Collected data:
--*--

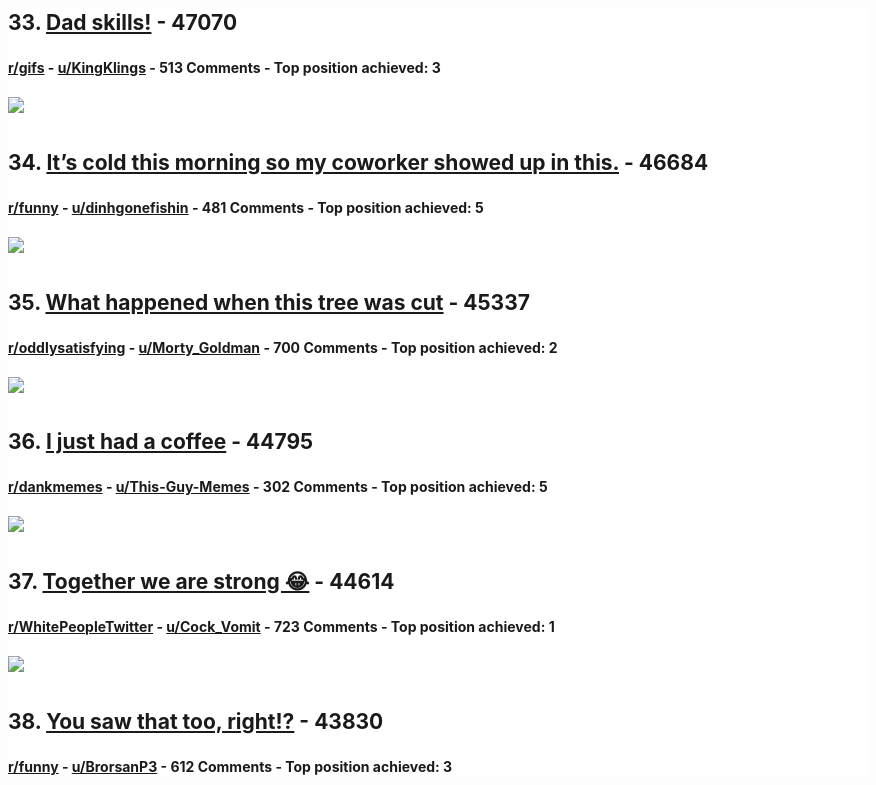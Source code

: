 ## 33. [Dad skills!](http://reddit.com/r/gifs/comments/acarsr/dad_skills/) - 47070
#### [r/gifs](http://reddit.com/r/gifs) - [u/KingKlings](http://reddit.com/u/KingKlings) - 513 Comments - Top position achieved: 3

<a href="https://i.imgur.com/d4wDMLN.gifv"><img src="https://b.thumbs.redditmedia.com/j7Uhi01qZ5S5bweItDThftvxY6ZHF1BEJF9qjciO4CI.jpg"></img></a>

## 34. [It’s cold this morning so my coworker showed up in this.](http://reddit.com/r/funny/comments/ac6b5a/its_cold_this_morning_so_my_coworker_showed_up_in/) - 46684
#### [r/funny](http://reddit.com/r/funny) - [u/dinhgonefishin](http://reddit.com/u/dinhgonefishin) - 481 Comments - Top position achieved: 5

<a href="https://i.redd.it/6hcvwuk708821.jpg"><img src="https://b.thumbs.redditmedia.com/plbqHN-stCB8p-RqE3WKhp0Djis6cRx1iNPpZuu0vro.jpg"></img></a>

## 35. [What happened when this tree was cut](http://reddit.com/r/oddlysatisfying/comments/ac4zr6/what_happened_when_this_tree_was_cut/) - 45337
#### [r/oddlysatisfying](http://reddit.com/r/oddlysatisfying) - [u/Morty_Goldman](http://reddit.com/u/Morty_Goldman) - 700 Comments - Top position achieved: 2

<a href="https://i.imgur.com/v7GBbTv.gifv"><img src="https://b.thumbs.redditmedia.com/QfH9rc35kTk-3YstuSBcLNZYx9C38i5r9QLR_o1E-vQ.jpg"></img></a>

## 36. [I just had a coffee](http://reddit.com/r/dankmemes/comments/ac3l4l/i_just_had_a_coffee/) - 44795
#### [r/dankmemes](http://reddit.com/r/dankmemes) - [u/This-Guy-Memes](http://reddit.com/u/This-Guy-Memes) - 302 Comments - Top position achieved: 5

<a href="https://i.redd.it/ghf2ejnq06821.jpg"><img src="https://a.thumbs.redditmedia.com/lOEGsn_zDsnL5O8tOwdx7BkAB0XBj2xJ0jOFVglbAR0.jpg"></img></a>

## 37. [Together we are strong 😂](http://reddit.com/r/WhitePeopleTwitter/comments/ac1ik6/together_we_are_strong/) - 44614
#### [r/WhitePeopleTwitter](http://reddit.com/r/WhitePeopleTwitter) - [u/Cock_Vomit](http://reddit.com/u/Cock_Vomit) - 723 Comments - Top position achieved: 1

<a href="https://i.redd.it/qlpfs8xup4821.jpg"><img src="https://b.thumbs.redditmedia.com/tu6Bz27LyONQujSOKOKMEpr_oJfOoz2L9j2wr3OHbhU.jpg"></img></a>

## 38. [You saw that too, right!?](http://reddit.com/r/funny/comments/acbn69/you_saw_that_too_right/) - 43830
#### [r/funny](http://reddit.com/r/funny) - [u/BrorsanP3](http://reddit.com/u/BrorsanP3) - 612 Comments - Top position achieved: 3
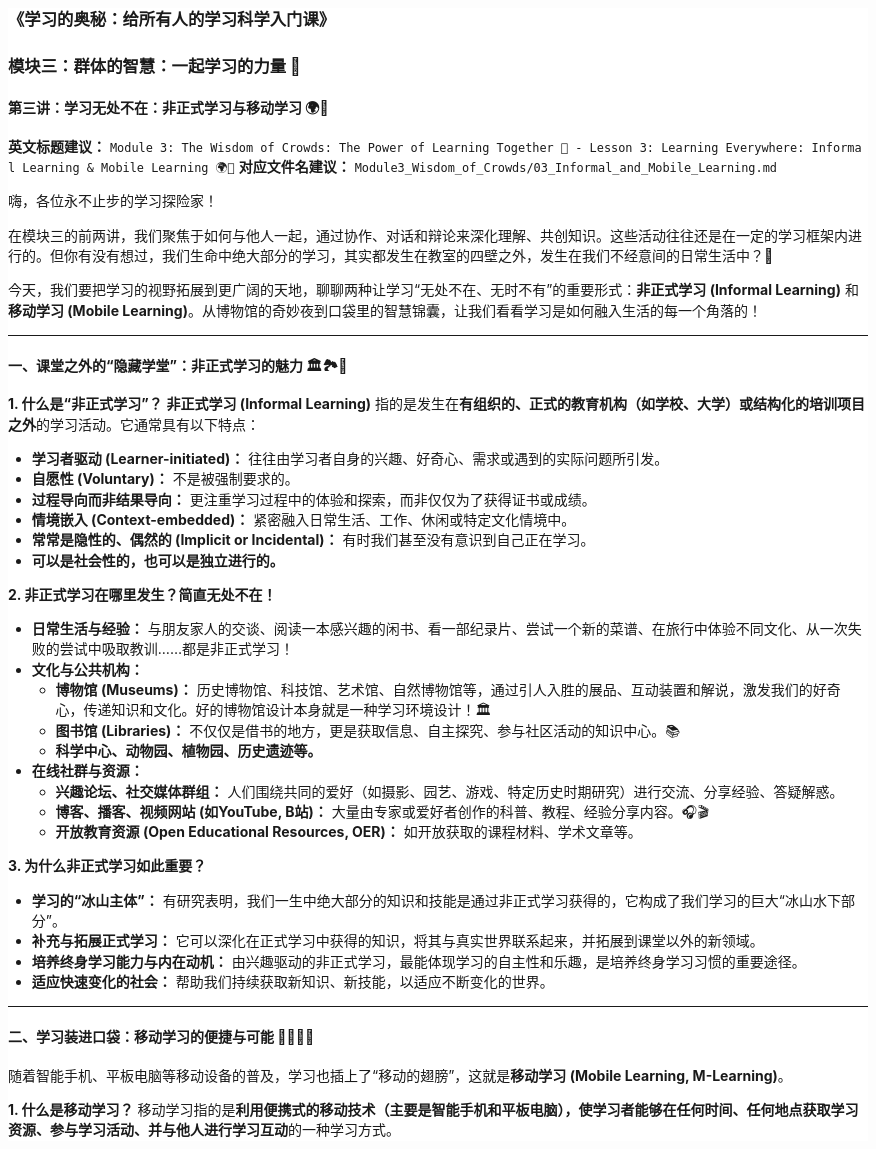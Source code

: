 ### 《学习的奥秘：给所有人的学习科学入门课》
### 模块三：群体的智慧：一起学习的力量 🤝
#### 第三讲：学习无处不在：非正式学习与移动学习 🌍📱

**英文标题建议：** `Module 3: The Wisdom of Crowds: The Power of Learning Together 🤝 - Lesson 3: Learning Everywhere: Informal Learning & Mobile Learning 🌍📱`
**对应文件名建议：** `Module3_Wisdom_of_Crowds/03_Informal_and_Mobile_Learning.md`

嗨，各位永不止步的学习探险家！

在模块三的前两讲，我们聚焦于如何与他人一起，通过协作、对话和辩论来深化理解、共创知识。这些活动往往还是在一定的学习框架内进行的。但你有没有想过，我们生命中绝大部分的学习，其实都发生在教室的四壁之外，发生在我们不经意间的日常生活中？🤔

今天，我们要把学习的视野拓展到更广阔的天地，聊聊两种让学习“无处不在、无时不有”的重要形式：**非正式学习 (Informal Learning)** 和 **移动学习 (Mobile Learning)**。从博物馆的奇妙夜到口袋里的智慧锦囊，让我们看看学习是如何融入生活的每一个角落的！

---

#### **一、课堂之外的“隐藏学堂”：非正式学习的魅力 🏛️🏞️💬**

**1. 什么是“非正式学习”？**
**非正式学习 (Informal Learning)** 指的是发生在**有组织的、正式的教育机构（如学校、大学）或结构化的培训项目之外**的学习活动。它通常具有以下特点：
* **学习者驱动 (Learner-initiated)：** 往往由学习者自身的兴趣、好奇心、需求或遇到的实际问题所引发。
* **自愿性 (Voluntary)：** 不是被强制要求的。
* **过程导向而非结果导向：** 更注重学习过程中的体验和探索，而非仅仅为了获得证书或成绩。
* **情境嵌入 (Context-embedded)：** 紧密融入日常生活、工作、休闲或特定文化情境中。
* **常常是隐性的、偶然的 (Implicit or Incidental)：** 有时我们甚至没有意识到自己正在学习。
* **可以是社会性的，也可以是独立进行的。**

**2. 非正式学习在哪里发生？简直无处不在！**
* **日常生活与经验：** 与朋友家人的交谈、阅读一本感兴趣的闲书、看一部纪录片、尝试一个新的菜谱、在旅行中体验不同文化、从一次失败的尝试中吸取教训……都是非正式学习！
* **文化与公共机构：**
    * **博物馆 (Museums)：** 历史博物馆、科技馆、艺术馆、自然博物馆等，通过引人入胜的展品、互动装置和解说，激发我们的好奇心，传递知识和文化。好的博物馆设计本身就是一种学习环境设计！🏛️
    * **图书馆 (Libraries)：** 不仅仅是借书的地方，更是获取信息、自主探究、参与社区活动的知识中心。📚
    * **科学中心、动物园、植物园、历史遗迹等。**
* **在线社群与资源：**
    * **兴趣论坛、社交媒体群组：** 人们围绕共同的爱好（如摄影、园艺、游戏、特定历史时期研究）进行交流、分享经验、答疑解惑。
    * **博客、播客、视频网站 (如YouTube, B站)：** 大量由专家或爱好者创作的科普、教程、经验分享内容。🎧🎬
    * **开放教育资源 (Open Educational Resources, OER)：** 如开放获取的课程材料、学术文章等。

**3. 为什么非正式学习如此重要？**
* **学习的“冰山主体”：** 有研究表明，我们一生中绝大部分的知识和技能是通过非正式学习获得的，它构成了我们学习的巨大“冰山水下部分”。
* **补充与拓展正式学习：** 它可以深化在正式学习中获得的知识，将其与真实世界联系起来，并拓展到课堂以外的新领域。
* **培养终身学习能力与内在动机：** 由兴趣驱动的非正式学习，最能体现学习的自主性和乐趣，是培养终身学习习惯的重要途径。
* **适应快速变化的社会：** 帮助我们持续获取新知识、新技能，以适应不断变化的世界。

---

#### **二、学习装进口袋：移动学习的便捷与可能 📱🚶‍♀️💨**

随着智能手机、平板电脑等移动设备的普及，学习也插上了“移动的翅膀”，这就是**移动学习 (Mobile Learning, M-Learning)**。

**1. 什么是移动学习？**
移动学习指的是**利用便携式的移动技术（主要是智能手机和平板电脑），使学习者能够在任何时间、任何地点获取学习资源、参与学习活动、并与他人进行学习互动**的一种学习方式。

--*--

Reproduce every line in the data that has the word "redditmedia" in it.

<a href="https://i.imgur.com/d4wDMLN.gifv"><img src="https://b.thumbs.redditmedia.com/j7Uhi01qZ5S5bweItDThftvxY6ZHF1BEJF9qjciO4CI.jpg"></img></a>
<a href="https://i.redd.it/6hcvwuk708821.jpg"><img src="https://b.thumbs.redditmedia.com/plbqHN-stCB8p-RqE3WKhp0Djis6cRx1iNPpZuu0vro.jpg"></img></a>
<a href="https://i.imgur.com/v7GBbTv.gifv"><img src="https://b.thumbs.redditmedia.com/QfH9rc35kTk-3YstuSBcLNZYx9C38i5r9QLR_o1E-vQ.jpg"></img></a>
<a href="https://i.redd.it/ghf2ejnq06821.jpg"><img src="https://a.thumbs.redditmedia.com/lOEGsn_zDsnL5O8tOwdx7BkAB0XBj2xJ0jOFVglbAR0.jpg"></img></a>
<a href="https://i.redd.it/qlpfs8xup4821.jpg"><img src="https://b.thumbs.redditmedia.com/tu6Bz27LyONQujSOKOKMEpr_oJfOoz2L9j2wr3OHbhU.jpg"></img></a>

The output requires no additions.